- _WORK REQUIRED_:
Please output the following records exactly. Leave every image out.

------------------------------------

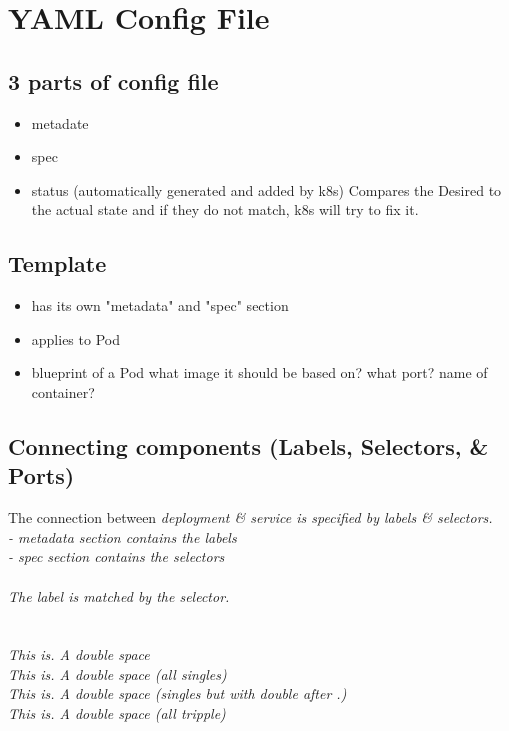 \section{YAML Config File}\label{sec:yaml-config-file}

\subsection{3 parts of config file}\label{subsec:3-parts-of-config-file}
\begin{itemize}
    \item metadate
    \item spec
    \item status (automatically generated and added by k8s)
    \subitem Compares the Desired to the actual state
    \subitem and if they do not match, k8s will try to fix it.
\end{itemize}

\subsection{Template}\label{subsec:template}
\begin{itemize}
    \item has its own "metadata" and "spec" section
    \item applies to Pod
    \item blueprint of a Pod
    \subitem what image it should be based on?
    \subitem what port?
    \subitem name of container?
\end{itemize}

\subsection{Connecting components (Labels, Selectors, \& Ports)}\label{subsec:connecting-componentsnulllabels,-selectors,portsnull}
The connection between \it{deployment} \& \it{service} is specified by \it{labels} \& \it{selectors}.\\
 - metadata section contains the labels\\
 - spec section contains the selectors\\\\
The label is matched by the selector.
\\\\\\
This  is.  A  double  space \\
This is. A double space (all singles)\\
This is.  A double space (singles but with double after .)\\
This   is.   A   double    space (all tripple)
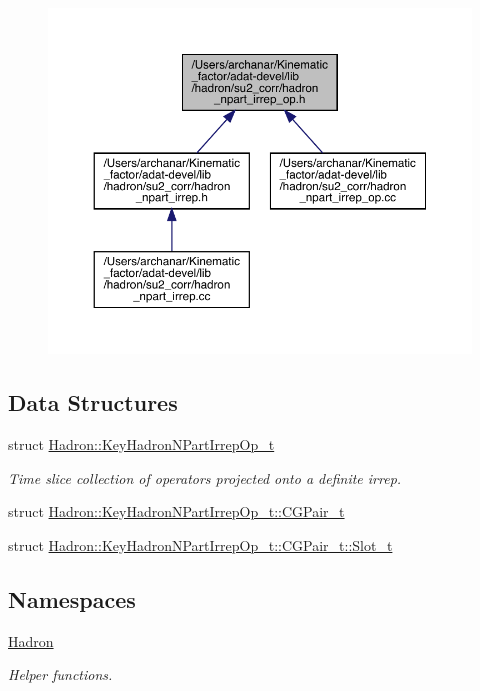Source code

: \begin{figure}[H]
\begin{center}
\leavevmode
\includegraphics[width=350pt]{d2/d43/adat-devel_2lib_2hadron_2su2__corr_2hadron__npart__irrep__op_8h__dep__incl}
\end{center}
\end{figure}
\subsection*{Data Structures}
\begin{DoxyCompactItemize}
\item 
struct \mbox{\hyperlink{structHadron_1_1KeyHadronNPartIrrepOp__t}{Hadron\+::\+Key\+Hadron\+N\+Part\+Irrep\+Op\+\_\+t}}
\begin{DoxyCompactList}\small\item\em Time slice collection of operators projected onto a definite irrep. \end{DoxyCompactList}\item 
struct \mbox{\hyperlink{structHadron_1_1KeyHadronNPartIrrepOp__t_1_1CGPair__t}{Hadron\+::\+Key\+Hadron\+N\+Part\+Irrep\+Op\+\_\+t\+::\+C\+G\+Pair\+\_\+t}}
\item 
struct \mbox{\hyperlink{structHadron_1_1KeyHadronNPartIrrepOp__t_1_1CGPair__t_1_1Slot__t}{Hadron\+::\+Key\+Hadron\+N\+Part\+Irrep\+Op\+\_\+t\+::\+C\+G\+Pair\+\_\+t\+::\+Slot\+\_\+t}}
\end{DoxyCompactItemize}
\subsection*{Namespaces}
\begin{DoxyCompactItemize}
\item 
 \mbox{\hyperlink{namespaceHadron}{Hadron}}
\begin{DoxyCompactList}\small\item\em Helper functions. \end{DoxyCompactList}\end{DoxyCompactItemize}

------------------------------------

- _REPLY TO THE TASK_:
 \section{YAML Config File}\label{sec:yaml-config-file}

\subsection{3 parts of config file}\label{subsec:3-parts-of-config-file}
\begin{itemize}
    \item metadate
    \item spec
    \item status (automatically generated and added by k8s)
    \subitem Compares the Desired to the actual state
    \subitem and if they do not match, k8s will try to fix it.
\end{itemize}

\subsection{Template}\label{subsec:template}
\begin{itemize}
    \item has its own "metadata" and "spec" section
    \item applies to Pod
    \item blueprint of a Pod
    \subitem what image it should be based on?
    \subitem what port?
    \subitem name of container?
\end{itemize}

\subsection{Connecting components (Labels, Selectors, \& Ports)}\label{subsec:connecting-componentsnulllabels,-selectors,portsnull}
The connection between \it{deployment} \& \it{service} is specified by \it{labels} \& \it{selectors}.\\
 - metadata section contains the labels\\
 - spec section contains the selectors\\\\
The label is matched by the selector.
\\\\\\
This  is.  A  double  space \\
This is. A double space (all singles)\\
This is.  A double space (singles but with double after .)\\
This   is.   A   double    space (all tripple)
Source code

: \begin{figure}[H]
\begin{center}
\leavevmode
\includegraphics[width=350pt]{d2/d43/adat-devel_2lib_2hadron_2su2__corr_2hadron__npart__irrep__op_8h__dep__incl}
\end{center}
\end{figure}
\subsection*{Data Structures}
\begin{DoxyCompactItemize}
\item 
struct \mbox{\hyperlink{structHadron_1_1KeyHadronNPartIrrepOp__t}{Hadron\+::\+Key\+Hadron\+N\+Part\+Irrep\+Op\+\_\+t}}
\begin{DoxyCompactList}\small\item\em Time slice collection of operators projected onto a definite irrep. \end{DoxyCompactList}\item 
struct \mbox{\hyperlink{structHadron_1_1KeyHadronNPartIrrepOp__t_1_1CGPair__t}{Hadron\+::\+Key\+Hadron\+N\+Part\+Irrep\+Op\+\_\+t\+::\+C\+G\+Pair\+\_\+t}}
\item 
struct \mbox{\hyperlink{structHadron_1_1KeyHadronNPartIrrepOp__t_1_1CGPair__t_1_1Slot__t}{Hadron\+::\+Key\+Hadron\+N\+Part\+Irrep\+Op\+\_\+t\+::\+C\+G\+Pair\+\_\+t\+::\+Slot\+\_\+t}}
\end{DoxyCompactItemize}
\subsection*{Namespaces}
\begin{DoxyCompactItemize}
\item 
 \mbox{\hyperlink{namespaceHadron}{Hadron}}
\begin{DoxyCompactList}\small\item\em Helper functions. \end{DoxyCompactList}\end{DoxyCompactItemize}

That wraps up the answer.